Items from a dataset

- Opening Delimiter -

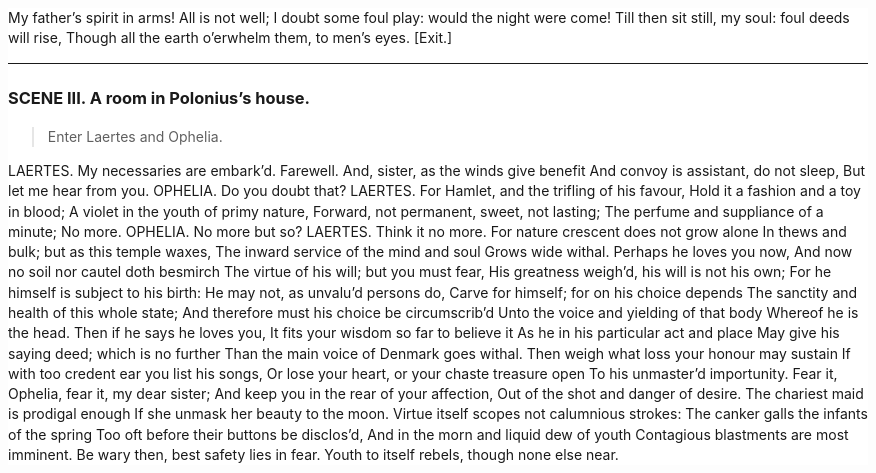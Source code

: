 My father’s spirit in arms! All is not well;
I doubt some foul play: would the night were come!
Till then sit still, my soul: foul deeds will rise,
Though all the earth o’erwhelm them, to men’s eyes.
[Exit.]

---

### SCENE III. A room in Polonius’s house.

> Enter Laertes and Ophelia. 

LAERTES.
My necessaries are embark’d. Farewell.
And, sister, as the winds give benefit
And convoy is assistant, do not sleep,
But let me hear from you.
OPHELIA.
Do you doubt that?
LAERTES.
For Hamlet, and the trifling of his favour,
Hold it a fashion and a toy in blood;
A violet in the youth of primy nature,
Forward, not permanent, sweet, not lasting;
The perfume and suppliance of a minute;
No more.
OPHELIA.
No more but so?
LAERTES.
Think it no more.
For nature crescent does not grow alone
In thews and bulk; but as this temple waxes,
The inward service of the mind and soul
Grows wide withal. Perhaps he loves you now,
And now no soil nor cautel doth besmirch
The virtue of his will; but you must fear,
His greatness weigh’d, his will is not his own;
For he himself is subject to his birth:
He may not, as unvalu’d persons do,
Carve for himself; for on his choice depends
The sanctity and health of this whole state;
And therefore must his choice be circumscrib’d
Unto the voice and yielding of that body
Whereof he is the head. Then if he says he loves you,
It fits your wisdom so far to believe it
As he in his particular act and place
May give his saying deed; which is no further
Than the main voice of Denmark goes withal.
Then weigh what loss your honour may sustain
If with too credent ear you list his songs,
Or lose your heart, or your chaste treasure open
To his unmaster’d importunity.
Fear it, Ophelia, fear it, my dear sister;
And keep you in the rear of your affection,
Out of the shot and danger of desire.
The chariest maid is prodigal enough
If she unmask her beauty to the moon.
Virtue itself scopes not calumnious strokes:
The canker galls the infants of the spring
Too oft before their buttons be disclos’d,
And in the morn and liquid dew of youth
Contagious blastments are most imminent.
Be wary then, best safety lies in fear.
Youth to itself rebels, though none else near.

- Closing Delimiter -
- Opening Delimiter -

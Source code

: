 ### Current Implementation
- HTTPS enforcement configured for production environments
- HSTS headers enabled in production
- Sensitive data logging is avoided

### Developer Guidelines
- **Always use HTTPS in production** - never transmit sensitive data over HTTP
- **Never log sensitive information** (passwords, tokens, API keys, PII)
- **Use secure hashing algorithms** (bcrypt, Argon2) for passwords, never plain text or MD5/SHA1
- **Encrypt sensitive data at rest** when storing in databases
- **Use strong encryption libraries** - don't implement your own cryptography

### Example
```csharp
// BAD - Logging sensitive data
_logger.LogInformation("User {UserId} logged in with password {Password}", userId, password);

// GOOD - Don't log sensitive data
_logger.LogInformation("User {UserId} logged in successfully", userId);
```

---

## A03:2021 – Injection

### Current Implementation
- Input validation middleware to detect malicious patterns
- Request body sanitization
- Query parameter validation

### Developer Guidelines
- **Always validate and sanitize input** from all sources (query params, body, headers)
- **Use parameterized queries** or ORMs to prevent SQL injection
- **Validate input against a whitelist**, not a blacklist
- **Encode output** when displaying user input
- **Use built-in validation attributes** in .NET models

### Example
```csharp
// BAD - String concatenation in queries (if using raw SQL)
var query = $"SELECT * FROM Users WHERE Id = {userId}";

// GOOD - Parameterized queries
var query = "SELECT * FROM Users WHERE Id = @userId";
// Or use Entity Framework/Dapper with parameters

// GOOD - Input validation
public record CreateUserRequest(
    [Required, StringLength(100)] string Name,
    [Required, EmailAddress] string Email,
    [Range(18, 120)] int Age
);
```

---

- Closing Delimiter -

- [PROBLEM TO SOLVE]: The entries above hold the needed span. Transcribe exactly the lines from the one with "My necessaries are embark’d. Farewell." to the one with "Hold it a fashion and a toy in blood;", both included.

- [TASK OUTPUT]:
My necessaries are embark’d. Farewell.
And, sister, as the winds give benefit
And convoy is assistant, do not sleep,
But let me hear from you.
OPHELIA.
Do you doubt that?
LAERTES.
For Hamlet, and the trifling of his favour,
Hold it a fashion and a toy in blood;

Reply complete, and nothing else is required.